Special Executive Deferred Compensation Plan by and between the Company and Emil J. Brolick

EX-10.2 3 ex102deferredcompplanebrol.htm DEFERRED COMPENSATION PLAN EX10.2 Deferred Comp Plan E. Brolick



Special Executive Deferred Compensation Plan

1.
Introduction.
This Special Executive Deferred Compensation Plan (this “Plan”) has been established by The Wendy's Company (the “Company”) effective as set forth in Section 11.10 hereof pursuant to Section 4(a) of the Employment Agreement.
Under the Employment Agreement, Executive has agreed to defer, pursuant to the terms and conditions of this Plan, payment of all amounts of Base Salary in excess of $1,000,000 that would otherwise be payable to him during a calendar year until the termination of his employment with the Company.

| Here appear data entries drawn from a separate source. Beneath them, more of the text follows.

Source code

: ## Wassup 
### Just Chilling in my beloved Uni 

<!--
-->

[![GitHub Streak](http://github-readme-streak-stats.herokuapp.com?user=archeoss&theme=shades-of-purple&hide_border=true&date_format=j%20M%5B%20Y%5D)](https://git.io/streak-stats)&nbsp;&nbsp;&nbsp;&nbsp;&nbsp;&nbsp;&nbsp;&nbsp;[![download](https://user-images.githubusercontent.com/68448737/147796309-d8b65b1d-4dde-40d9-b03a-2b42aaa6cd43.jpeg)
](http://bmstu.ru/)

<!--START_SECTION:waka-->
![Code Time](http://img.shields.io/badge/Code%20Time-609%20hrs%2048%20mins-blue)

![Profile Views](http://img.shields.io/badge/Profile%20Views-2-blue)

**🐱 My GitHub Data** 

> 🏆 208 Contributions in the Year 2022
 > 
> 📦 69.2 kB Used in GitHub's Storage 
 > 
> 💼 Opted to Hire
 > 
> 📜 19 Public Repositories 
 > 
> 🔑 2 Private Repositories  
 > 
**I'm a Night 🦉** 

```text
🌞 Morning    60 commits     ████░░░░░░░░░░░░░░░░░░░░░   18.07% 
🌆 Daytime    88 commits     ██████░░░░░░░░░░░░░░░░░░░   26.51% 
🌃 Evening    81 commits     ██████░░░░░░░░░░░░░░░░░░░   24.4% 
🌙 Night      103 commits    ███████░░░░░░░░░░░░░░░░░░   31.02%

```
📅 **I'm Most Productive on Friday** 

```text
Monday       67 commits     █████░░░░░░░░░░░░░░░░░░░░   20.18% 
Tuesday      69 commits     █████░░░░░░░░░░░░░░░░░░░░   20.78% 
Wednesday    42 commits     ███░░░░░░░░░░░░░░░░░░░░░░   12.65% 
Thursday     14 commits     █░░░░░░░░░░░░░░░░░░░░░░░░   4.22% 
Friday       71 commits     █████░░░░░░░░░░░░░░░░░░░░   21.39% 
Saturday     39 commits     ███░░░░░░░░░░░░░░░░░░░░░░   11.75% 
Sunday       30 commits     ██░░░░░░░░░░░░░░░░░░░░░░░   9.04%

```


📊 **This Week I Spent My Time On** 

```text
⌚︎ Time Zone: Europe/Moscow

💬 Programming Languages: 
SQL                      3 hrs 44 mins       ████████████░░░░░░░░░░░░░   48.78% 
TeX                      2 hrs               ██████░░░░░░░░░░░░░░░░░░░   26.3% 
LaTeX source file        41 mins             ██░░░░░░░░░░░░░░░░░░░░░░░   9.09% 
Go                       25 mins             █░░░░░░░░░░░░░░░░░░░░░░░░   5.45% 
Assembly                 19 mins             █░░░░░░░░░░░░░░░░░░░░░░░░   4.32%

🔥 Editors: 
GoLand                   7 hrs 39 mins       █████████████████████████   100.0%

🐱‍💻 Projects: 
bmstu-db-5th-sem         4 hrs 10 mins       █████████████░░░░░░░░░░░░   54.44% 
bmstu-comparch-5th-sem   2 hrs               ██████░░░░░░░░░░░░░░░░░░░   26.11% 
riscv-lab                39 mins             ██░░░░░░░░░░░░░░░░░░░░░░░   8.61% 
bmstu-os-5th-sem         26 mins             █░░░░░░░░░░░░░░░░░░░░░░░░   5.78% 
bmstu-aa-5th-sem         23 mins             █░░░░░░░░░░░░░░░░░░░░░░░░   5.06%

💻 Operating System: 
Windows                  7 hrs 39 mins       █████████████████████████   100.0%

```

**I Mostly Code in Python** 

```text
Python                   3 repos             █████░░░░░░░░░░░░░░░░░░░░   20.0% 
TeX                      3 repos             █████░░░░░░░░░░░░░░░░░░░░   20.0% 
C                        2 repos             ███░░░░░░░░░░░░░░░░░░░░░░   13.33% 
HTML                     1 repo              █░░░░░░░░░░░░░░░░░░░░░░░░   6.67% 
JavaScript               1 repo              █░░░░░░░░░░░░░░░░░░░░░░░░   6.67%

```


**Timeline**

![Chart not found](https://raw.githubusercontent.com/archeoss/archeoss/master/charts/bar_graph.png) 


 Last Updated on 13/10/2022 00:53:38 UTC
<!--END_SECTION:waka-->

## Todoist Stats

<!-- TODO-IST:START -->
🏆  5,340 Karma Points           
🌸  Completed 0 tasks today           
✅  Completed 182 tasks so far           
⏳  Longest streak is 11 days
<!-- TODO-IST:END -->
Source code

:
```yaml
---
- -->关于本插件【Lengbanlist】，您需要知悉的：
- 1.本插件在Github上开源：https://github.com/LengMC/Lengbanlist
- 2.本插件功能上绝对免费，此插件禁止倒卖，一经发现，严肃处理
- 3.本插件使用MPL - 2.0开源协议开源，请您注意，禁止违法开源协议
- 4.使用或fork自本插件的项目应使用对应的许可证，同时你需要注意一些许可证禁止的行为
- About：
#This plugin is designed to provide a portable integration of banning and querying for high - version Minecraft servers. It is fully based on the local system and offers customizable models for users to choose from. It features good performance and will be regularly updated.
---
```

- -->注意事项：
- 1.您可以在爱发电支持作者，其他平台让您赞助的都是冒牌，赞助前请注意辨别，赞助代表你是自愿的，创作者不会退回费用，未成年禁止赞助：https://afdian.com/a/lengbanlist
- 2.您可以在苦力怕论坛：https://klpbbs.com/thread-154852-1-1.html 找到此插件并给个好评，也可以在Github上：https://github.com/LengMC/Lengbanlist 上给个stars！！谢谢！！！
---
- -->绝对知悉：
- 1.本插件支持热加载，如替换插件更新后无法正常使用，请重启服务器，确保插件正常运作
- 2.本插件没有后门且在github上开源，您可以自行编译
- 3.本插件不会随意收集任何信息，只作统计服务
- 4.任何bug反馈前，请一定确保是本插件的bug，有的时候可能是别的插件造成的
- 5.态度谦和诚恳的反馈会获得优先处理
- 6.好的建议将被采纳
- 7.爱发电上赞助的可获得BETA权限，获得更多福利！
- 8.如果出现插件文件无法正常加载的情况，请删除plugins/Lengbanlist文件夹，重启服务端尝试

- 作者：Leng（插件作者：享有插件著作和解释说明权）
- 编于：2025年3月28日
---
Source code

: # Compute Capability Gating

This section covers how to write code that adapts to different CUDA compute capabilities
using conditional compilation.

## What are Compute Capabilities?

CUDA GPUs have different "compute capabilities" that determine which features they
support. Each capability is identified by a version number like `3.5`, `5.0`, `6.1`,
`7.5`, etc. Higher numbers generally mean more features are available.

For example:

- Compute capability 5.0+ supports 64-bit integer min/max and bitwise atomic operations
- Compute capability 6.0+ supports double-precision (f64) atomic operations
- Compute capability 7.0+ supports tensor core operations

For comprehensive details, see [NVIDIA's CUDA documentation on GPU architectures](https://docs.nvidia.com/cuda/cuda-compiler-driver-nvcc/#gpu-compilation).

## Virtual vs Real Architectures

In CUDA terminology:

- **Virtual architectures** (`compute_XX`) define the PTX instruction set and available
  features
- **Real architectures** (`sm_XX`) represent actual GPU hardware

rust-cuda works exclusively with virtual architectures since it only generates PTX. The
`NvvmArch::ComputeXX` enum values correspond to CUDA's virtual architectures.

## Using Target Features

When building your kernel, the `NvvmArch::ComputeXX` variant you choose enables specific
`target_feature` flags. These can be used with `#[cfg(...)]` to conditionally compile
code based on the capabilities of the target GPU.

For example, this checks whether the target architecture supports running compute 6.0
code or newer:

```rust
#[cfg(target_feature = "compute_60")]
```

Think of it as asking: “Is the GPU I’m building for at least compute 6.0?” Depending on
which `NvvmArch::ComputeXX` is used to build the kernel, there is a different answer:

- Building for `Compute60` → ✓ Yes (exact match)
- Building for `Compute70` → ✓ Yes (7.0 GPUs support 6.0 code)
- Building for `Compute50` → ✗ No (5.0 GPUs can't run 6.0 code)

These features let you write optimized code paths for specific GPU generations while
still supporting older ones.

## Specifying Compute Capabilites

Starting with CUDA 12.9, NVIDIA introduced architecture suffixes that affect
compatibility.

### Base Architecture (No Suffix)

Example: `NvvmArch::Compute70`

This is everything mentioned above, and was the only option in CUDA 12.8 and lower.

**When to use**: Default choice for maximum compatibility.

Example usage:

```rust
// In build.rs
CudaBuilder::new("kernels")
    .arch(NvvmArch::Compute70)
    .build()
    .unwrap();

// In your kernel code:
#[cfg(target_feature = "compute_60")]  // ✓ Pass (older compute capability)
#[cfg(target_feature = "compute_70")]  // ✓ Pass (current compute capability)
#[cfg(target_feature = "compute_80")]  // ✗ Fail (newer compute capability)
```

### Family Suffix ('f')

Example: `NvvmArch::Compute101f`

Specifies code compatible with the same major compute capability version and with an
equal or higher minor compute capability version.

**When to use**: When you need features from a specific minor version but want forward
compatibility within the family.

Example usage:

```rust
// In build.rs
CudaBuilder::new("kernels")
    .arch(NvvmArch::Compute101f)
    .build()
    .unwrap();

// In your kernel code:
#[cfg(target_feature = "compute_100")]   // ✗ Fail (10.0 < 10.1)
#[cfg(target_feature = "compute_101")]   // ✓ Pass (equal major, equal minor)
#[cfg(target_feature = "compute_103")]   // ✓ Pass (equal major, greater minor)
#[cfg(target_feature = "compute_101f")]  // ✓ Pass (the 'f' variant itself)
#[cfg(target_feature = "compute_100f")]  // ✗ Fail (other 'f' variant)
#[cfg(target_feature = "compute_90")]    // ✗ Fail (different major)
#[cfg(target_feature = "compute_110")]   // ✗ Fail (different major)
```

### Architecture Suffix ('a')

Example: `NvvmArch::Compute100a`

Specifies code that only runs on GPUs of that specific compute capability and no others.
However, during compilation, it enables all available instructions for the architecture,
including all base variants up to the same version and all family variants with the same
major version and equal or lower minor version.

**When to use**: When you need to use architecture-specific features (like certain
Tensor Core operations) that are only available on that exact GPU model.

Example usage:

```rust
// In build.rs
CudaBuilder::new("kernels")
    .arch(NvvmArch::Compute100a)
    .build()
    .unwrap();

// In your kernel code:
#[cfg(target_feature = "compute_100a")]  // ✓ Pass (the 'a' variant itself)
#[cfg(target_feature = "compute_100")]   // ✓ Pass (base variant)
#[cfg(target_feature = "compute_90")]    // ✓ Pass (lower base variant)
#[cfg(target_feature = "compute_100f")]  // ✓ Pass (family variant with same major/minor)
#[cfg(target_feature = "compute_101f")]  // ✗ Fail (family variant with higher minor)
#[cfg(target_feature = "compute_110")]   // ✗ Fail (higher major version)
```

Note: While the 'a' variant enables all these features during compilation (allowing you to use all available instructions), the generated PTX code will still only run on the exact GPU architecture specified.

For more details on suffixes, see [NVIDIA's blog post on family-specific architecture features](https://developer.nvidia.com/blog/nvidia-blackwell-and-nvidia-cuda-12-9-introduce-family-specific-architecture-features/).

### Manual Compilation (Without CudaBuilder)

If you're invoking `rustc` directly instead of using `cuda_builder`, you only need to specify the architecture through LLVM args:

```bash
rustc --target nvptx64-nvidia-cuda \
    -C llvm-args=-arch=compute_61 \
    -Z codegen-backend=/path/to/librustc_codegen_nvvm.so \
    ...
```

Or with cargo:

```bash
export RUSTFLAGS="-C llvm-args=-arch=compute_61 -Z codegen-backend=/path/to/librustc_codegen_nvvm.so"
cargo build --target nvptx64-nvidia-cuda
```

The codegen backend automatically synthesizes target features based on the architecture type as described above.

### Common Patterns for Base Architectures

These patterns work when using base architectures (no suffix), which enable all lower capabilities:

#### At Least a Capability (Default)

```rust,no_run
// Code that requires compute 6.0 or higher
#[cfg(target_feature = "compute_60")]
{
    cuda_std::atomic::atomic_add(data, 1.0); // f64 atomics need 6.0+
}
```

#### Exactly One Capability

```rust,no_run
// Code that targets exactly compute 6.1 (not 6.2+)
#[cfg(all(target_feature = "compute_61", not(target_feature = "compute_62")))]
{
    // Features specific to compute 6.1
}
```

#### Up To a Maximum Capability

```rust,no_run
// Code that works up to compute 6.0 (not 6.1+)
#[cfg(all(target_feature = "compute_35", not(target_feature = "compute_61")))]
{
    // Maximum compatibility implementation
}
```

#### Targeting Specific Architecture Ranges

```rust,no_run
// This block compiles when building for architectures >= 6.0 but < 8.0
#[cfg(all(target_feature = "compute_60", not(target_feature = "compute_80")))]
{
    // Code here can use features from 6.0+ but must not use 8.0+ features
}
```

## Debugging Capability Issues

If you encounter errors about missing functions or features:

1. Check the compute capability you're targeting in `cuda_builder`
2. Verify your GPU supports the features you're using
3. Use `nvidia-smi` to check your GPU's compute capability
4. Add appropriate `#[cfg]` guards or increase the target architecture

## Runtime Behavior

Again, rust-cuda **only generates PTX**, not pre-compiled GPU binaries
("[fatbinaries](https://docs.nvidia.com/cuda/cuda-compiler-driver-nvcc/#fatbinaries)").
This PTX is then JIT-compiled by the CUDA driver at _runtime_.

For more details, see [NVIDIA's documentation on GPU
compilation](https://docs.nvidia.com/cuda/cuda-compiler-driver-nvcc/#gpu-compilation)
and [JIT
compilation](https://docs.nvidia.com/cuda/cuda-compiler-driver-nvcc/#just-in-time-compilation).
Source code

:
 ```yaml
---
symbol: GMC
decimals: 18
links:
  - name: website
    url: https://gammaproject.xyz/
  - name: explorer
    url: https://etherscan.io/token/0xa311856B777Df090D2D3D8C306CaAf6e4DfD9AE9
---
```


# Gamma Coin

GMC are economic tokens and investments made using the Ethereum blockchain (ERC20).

This Plan has been established to carry out the Company's and Executive's agreement for the deferral of such Base Salary.
To the extent that there are any inconsistencies between Section 4(a) of the Employment Agreement and the terms of this Plan, the terms of the Employment Agreement will govern.
2. Definitions and interpretations
“Account” means the bookkeeping account established by the Company under this Plan on behalf of the Executive for the purpose of recording the amount of the compensation being deferred pursuant to this Plan and the amount of any interest credited thereto.
“Administrator” means the Compensation Committee of the Board, the Board or, with the prior written consent of the Executive (which consent shall not be unreasonably withheld), such other person, committee or entity designated by the Board (which designation may be by means of a general delegation to a committee of the Board that includes the responsibility for the administration of this Plan) that shall administer this Plan.
“Annual Deferral Amount” means amounts deferred in accordance with Section 4(a) of the Employment Agreement, for any single Plan Year, as Base Salary may be increased from time to time by the Administrator. In the event of the Executive's termination of employment prior to the end of a Plan Year, such year's Annual Deferral Amount shall be the actual amount so deferred prior to such employment termination.
“Base Salary” means “Base Salary” as defined in Section 4(a) of the Employment Agreement.
“Beneficiary” means any person or entity designated by the Executive as such on a writing filed with the Secretary of the Company, from time to time, and surviving Executive, as such beneficiary designation may be amended from time to time, with any such amendment to be made solely by the Executive in his sole and absolute discretion at any time in writing and filed with the Secretary of the Company, and will be subject to applicable law. In the absence of such designation or living Beneficiary at Executive's death, Executive's “Beneficiary” shall be his estate.
“Board” means the board of directors of the Company.
“Business Day” means any day other than (i) Saturday, (ii) Sunday or (iii) other day on which commercial banks located in the State of New York are authorized or required by law to remain closed.
“Code” means the Internal Revenue Code of 1986, as amended from time to time.
“Effective Date” means the date indicated in Section 11.10 hereof.
“Employment Agreement” means that certain employment agreement dated as of the Effective Date, between the Company and Executive.
Executive” means the individual identified on the signature page hereto as “Executive.”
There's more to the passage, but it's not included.